Task details: Give back the lines below exactly, but do not include any pictures.

Information:
Content starts

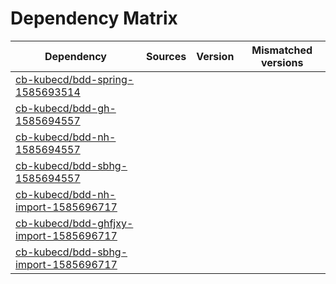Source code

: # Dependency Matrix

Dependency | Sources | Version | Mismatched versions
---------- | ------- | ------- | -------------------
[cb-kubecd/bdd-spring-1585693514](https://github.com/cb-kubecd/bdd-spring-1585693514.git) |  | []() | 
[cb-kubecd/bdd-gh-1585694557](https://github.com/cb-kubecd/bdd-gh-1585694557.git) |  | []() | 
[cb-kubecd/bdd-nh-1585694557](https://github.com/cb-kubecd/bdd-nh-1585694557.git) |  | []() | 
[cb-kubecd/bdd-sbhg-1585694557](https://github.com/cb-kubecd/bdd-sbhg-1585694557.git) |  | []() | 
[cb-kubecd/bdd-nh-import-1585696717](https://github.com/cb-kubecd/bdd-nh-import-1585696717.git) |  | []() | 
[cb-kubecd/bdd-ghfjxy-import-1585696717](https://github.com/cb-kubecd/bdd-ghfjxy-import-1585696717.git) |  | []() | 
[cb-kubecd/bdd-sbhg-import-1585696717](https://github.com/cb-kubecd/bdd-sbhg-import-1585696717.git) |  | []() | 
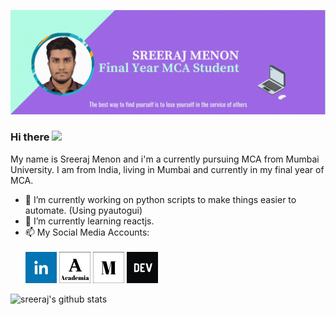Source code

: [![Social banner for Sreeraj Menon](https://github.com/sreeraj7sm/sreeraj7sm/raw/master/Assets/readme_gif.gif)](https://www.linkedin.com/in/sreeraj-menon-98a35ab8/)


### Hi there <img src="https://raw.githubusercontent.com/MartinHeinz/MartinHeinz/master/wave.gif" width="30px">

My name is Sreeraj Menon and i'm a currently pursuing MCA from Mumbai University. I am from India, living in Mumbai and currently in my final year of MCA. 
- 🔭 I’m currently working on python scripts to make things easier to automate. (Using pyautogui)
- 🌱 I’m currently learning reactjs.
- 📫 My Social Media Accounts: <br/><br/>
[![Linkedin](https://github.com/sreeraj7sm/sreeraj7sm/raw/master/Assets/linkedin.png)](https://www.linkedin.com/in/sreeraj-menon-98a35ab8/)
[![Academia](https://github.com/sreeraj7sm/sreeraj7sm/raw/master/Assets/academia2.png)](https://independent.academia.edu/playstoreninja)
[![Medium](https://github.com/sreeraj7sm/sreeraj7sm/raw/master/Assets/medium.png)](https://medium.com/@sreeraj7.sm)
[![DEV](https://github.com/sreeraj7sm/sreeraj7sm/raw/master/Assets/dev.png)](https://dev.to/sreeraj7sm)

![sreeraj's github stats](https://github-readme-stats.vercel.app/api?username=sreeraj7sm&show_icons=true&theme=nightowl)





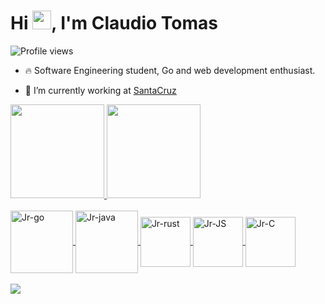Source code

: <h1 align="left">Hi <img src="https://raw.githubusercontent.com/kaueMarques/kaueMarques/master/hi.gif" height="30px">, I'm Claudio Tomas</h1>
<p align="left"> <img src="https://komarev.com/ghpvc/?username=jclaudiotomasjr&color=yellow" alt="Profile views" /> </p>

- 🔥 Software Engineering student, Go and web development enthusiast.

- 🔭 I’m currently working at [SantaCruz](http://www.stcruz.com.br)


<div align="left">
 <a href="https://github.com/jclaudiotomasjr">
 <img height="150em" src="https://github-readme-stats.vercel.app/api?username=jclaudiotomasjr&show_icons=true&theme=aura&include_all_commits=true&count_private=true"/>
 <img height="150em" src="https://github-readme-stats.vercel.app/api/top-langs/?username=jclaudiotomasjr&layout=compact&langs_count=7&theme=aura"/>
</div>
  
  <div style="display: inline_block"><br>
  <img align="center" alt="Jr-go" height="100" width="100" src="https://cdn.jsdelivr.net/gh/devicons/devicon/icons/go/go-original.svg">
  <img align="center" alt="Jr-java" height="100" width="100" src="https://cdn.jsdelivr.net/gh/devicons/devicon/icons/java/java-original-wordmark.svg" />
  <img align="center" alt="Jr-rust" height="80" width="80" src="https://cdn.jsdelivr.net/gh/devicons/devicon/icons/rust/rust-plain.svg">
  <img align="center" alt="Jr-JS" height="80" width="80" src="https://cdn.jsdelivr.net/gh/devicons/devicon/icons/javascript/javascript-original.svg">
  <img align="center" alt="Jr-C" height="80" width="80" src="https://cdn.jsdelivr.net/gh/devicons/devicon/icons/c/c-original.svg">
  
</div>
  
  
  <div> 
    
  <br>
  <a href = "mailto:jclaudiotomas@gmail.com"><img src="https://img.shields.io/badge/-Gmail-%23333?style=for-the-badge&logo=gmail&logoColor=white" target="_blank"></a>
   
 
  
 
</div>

Content ends

Problem solution:
Source code

: # Dependency Matrix

Dependency | Sources | Version | Mismatched versions
---------- | ------- | ------- | -------------------
[cb-kubecd/bdd-spring-1585693514](https://github.com/cb-kubecd/bdd-spring-1585693514.git) |  | []() | 
[cb-kubecd/bdd-gh-1585694557](https://github.com/cb-kubecd/bdd-gh-1585694557.git) |  | []() | 
[cb-kubecd/bdd-nh-1585694557](https://github.com/cb-kubecd/bdd-nh-1585694557.git) |  | []() | 
[cb-kubecd/bdd-sbhg-1585694557](https://github.com/cb-kubecd/bdd-sbhg-1585694557.git) |  | []() | 
[cb-kubecd/bdd-nh-import-1585696717](https://github.com/cb-kubecd/bdd-nh-import-1585696717.git) |  | []() | 
[cb-kubecd/bdd-ghfjxy-import-1585696717](https://github.com/cb-kubecd/bdd-ghfjxy-import-1585696717.git) |  | []() | 
[cb-kubecd/bdd-sbhg-import-1585696717](https://github.com/cb-kubecd/bdd-sbhg-import-1585696717.git) |  | []() | 
Source code

: [![Social banner for Sreeraj Menon](https://github.com/sreeraj7sm/sreeraj7sm/raw/master/Assets/readme_gif.gif)](https://www.linkedin.com/in/sreeraj-menon-98a35ab8/)


### Hi there <img src="https://raw.githubusercontent.com/MartinHeinz/MartinHeinz/master/wave.gif" width="30px">

My name is Sreeraj Menon and i'm a currently pursuing MCA from Mumbai University. I am from India, living in Mumbai and currently in my final year of MCA. 
- 🔭 I’m currently working on python scripts to make things easier to automate. (Using pyautogui)
- 🌱 I’m currently learning reactjs.
- 📫 My Social Media Accounts: <br/><br/>
[![Linkedin](https://github.com/sreeraj7sm/sreeraj7sm/raw/master/Assets/linkedin.png)](https://www.linkedin.com/in/sreeraj-menon-98a35ab8/)
[![Academia](https://github.com/sreeraj7sm/sreeraj7sm/raw/master/Assets/academia2.png)](https://independent.academia.edu/playstoreninja)
[![Medium](https://github.com/sreeraj7sm/sreeraj7sm/raw/master/Assets/medium.png)](https://medium.com/@sreeraj7.sm)
[![DEV](https://github.com/sreeraj7sm/sreeraj7sm/raw/master/Assets/dev.png)](https://dev.to/sreeraj7sm)

![sreeraj's github stats](https://github-readme-stats.vercel.app/api?username=sreeraj7sm&show_icons=true&theme=nightowl)





Source code

: <h1 align="left">Hi <img src="https://raw.githubusercontent.com/kaueMarques/kaueMarques/master/hi.gif" height="30px">, I'm Claudio Tomas</h1>
<p align="left"> <img src="https://komarev.com/ghpvc/?username=jclaudiotomasjr&color=yellow" alt="Profile views" /> </p>

- 🔥 Software Engineering student, Go and web development enthusiast.

- 🔭 I’m currently working at [SantaCruz](http://www.stcruz.com.br)


<div align="left">
 <a href="https://github.com/jclaudiotomasjr">
 <img height="150em" src="https://github-readme-stats.vercel.app/api?username=jclaudiotomasjr&show_icons=true&theme=aura&include_all_commits=true&count_private=true"/>
 <img height="150em" src="https://github-readme-stats.vercel.app/api/top-langs/?username=jclaudiotomasjr&layout=compact&langs_count=7&theme=aura"/>
</div>
  
  <div style="display: inline_block"><br>
  <img align="center" alt="Jr-go" height="100" width="100" src="https://cdn.jsdelivr.net/gh/devicons/devicon/icons/go/go-original.svg">
  <img align="center" alt="Jr-java" height="100" width="100" src="https://cdn.jsdelivr.net/gh/devicons/devicon/icons/java/java-original-wordmark.svg" />
  <img align="center" alt="Jr-rust" height="80" width="80" src="https://cdn.jsdelivr.net/gh/devicons/devicon/icons/rust/rust-plain.svg">
  <img align="center" alt="Jr-JS" height="80" width="80" src="https://cdn.jsdelivr.net/gh/devicons/devicon/icons/javascript/javascript-original.svg">
  <img align="center" alt="Jr-C" height="80" width="80" src="https://cdn.jsdelivr.net/gh/devicons/devicon/icons/c/c-original.svg">
  
</div>
  
  
  <div> 
    
  <br>
  <a href = "mailto:jclaudiotomas@gmail.com"><img src="https://img.shields.io/badge/-Gmail-%23333?style=for-the-badge&logo=gmail&logoColor=white" target="_blank"></a>
   
 
  
 
</div>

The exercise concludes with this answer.